North Korean state-sponsored cryptocurrency theft and money laundering have continued on a “massive scale” to generate illicit funds, while the total amount of stolen cryptocurrency jumped 40 percent just last year.
North Korea-affiliated hackers launched “at least seven attacks on cryptocurrency platforms that extracted nearly $400 million worth of digital assets last year,” Blockchain data platform Chainalysis Inc. said on Wednesday in its 2022 Crypto Crime Report.
The report shed light on a sharp increase in cryptocurrency theft by Pyongyang, which the UN Panel of Experts has pointed to as the source of illicit financing for North Korea‘s ballistic missile and nuclear programs.
“From 2020 to 2021, the number of North Korean-linked hacks jumped from four to seven, and the value extracted from these hacks grew by 40%,” the report said.
The number of hackings to steal cryptocurrency had gradually reduced between 2018 and 2020, whereas the sum total of cryptocurrency theft had risen between 2019 and 2021.
The stolen cryptocurrency is generally deposited into crypto-to-fiat exchanges and cashed out through multi-stage and sophisticated laundering processes, such as crypto swapping, mixing, and consolidation.
For instance, North Korea-linked hackers laundered roughly $91.35 million in various stolen cryptoassests after hacking a cryptocurrency exchange last August.
North Korean hackers also utilized “complex tactics and techniques” including phishing lures, code exploits, malware, and advanced social engineering to conduct cyberattacks and siphon out funds.
“These behaviors, put together, paint a portrait of a nation that supports cryptocurrency-enabled crime on a massive scale,” the report read.

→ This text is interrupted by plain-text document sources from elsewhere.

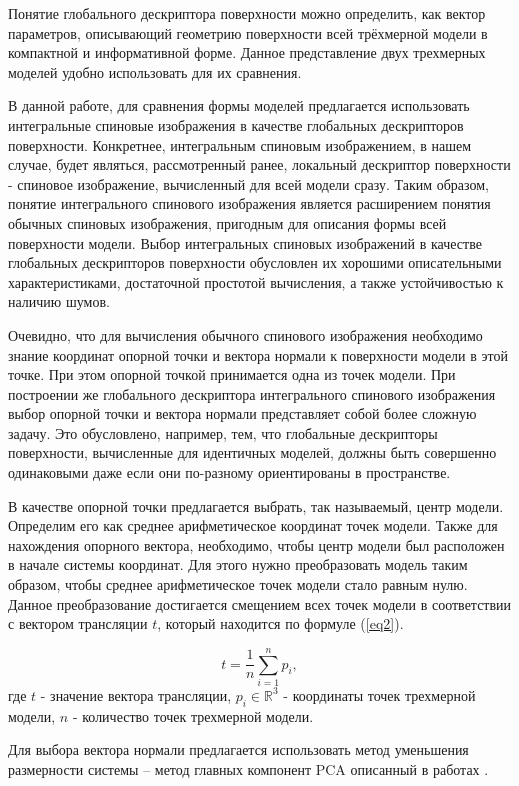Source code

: \documentclass[14pt]{article}
\numberwithin{figure}{section}
\numberwithin{equation}{section}
\begin{document}
Понятие глобального дескриптора поверхности можно определить, как вектор параметров, описывающий геометрию поверхности всей трёхмерной модели в компактной и информативной форме. Данное представление двух трехмерных моделей удобно использовать для их сравнения.

В данной работе, для сравнения формы моделей предлагается использовать интегральные спиновые изображения в качестве глобальных дескрипторов поверхности. Конкретнее, интегральным спиновым изображением, в нашем случае, будет являться, рассмотренный ранее, локальный дескриптор поверхности - спиновое изображение, вычисленный для всей модели сразу. Таким образом, понятие интегрального спинового изображения является расширением понятия обычных спиновых изображения, пригодным для описания формы всей поверхности модели.
Выбор интегральных спиновых изображений в качестве глобальных дескрипторов поверхности обусловлен их хорошими описательными характеристиками, достаточной простотой вычисления, а также устойчивостью к наличию шумов.

Очевидно, что для вычисления обычного спинового изображения необходимо знание координат опорной точки и вектора нормали к поверхности модели в этой точке. При этом опорной точкой принимается одна из точек модели. При построении же глобального дескриптора интегрального спинового изображения выбор опорной точки и вектора нормали представляет собой более сложную задачу. Это обусловлено, например, тем, что глобальные дескрипторы поверхности, вычисленные для идентичных моделей, должны быть совершенно одинаковыми даже если они по-разному ориентированы в пространстве.

В качестве опорной точки предлагается выбрать, так называемый, центр модели. Определим его как среднее арифметическое координат точек модели. Также для нахождения опорного вектора, необходимо, чтобы центр модели был расположен в начале системы координат. Для этого нужно преобразовать модель таким образом, чтобы среднее арифметическое точек модели стало равным нулю. Данное преобразование достигается смещением всех точек модели в соответствии с вектором трансляции $t$, который находится по формуле (\ref{eq2}).

\begin{equation}\label{eq2}
	t = \frac{1}{n}\sum\limits^{n}_{i = 1} p_i,
\end{equation}
где $t$ - значение вектора трансляции, $p_i \in \mathbb{R}^3$ - координаты точек трехмерной модели, $n$ - количество точек трехмерной модели.

Для выбора вектора нормали предлагается использовать метод уменьшения размерности системы – метод главных компонент PCA описанный в работах \cite{Chernikoff, Norm}.
\end{document}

“Systematic and sophisticated, North Korea’s government — be it through the Lazarus Group or its other criminal syndicates — has cemented itself as an advanced persistent threat to the cryptocurrency industry in 2021.”
Chainalysis pointed out that the US-sanctioned Lazarus Group, also known as advanced persistent threat or APT 38, is behind many of the cyberattacks primarily targeting investment firms and centralized cryptocurrency exchanges.
Lazarus Group is operated by the US and UN-sanctioned Reconnaissance General Bureau (RGB), which is North Korea’s primary intelligence bureau.Systematic money launderer
In the report, North Korea was identified as a “systematic money launderer” which has made a “calculated attempt to obscure the origins of their ill-gotten cryptocurrencies while offramping into fiat.”
Pyongyang’s use of multiple cryptocurrency mixers was cited as the main reason. Cryptocurrency mixers are software tools that “pool and scramble cryptocurrencies from thousands of addresses” to obfuscate and conceal the flow of transactions.
In particular, Chainalysis observed a “massive increase in the use of mixers among DPRK-linked actors in 2021.”
More than 65 percent of stolen cryptoassests were laundered through mixers last year, up from 42 percent in 2020 and 21 percent in 2019, the report said.
According to the report, the trend suggests that North Korea-related actors have “taken a more cautious approach with each passing year.”
Decentralized finance (DeFi) platforms such as a decentralized exchange (DEX) were also used by North Korean-affiliated hackers for money laundering “quite a bit” last year.
But Chainalysis pointed out Pyongyang did not always rush into laundering stolen cryptocurrency into cash.
North Korea has held $170 million worth of unlaundered cryptocurrency stolen from 49 separate hacks from 2017 to 2021. The cumulative amount of their unlaundered cryptocurrency holdings hit an all-time high last year.
Also noteworthy is Pyongyang’s possession of approximately $35 million worth of cryptocurrency stolen in 2020 and 2021. It also had more than $55 million from attacks carried out in 2016, according to the report.
“Whatever the reason may be, the length of time that DPRK is willing to hold on to these funds is illuminating, because it suggests a careful plan, not a desperate and hasty one,” it stated.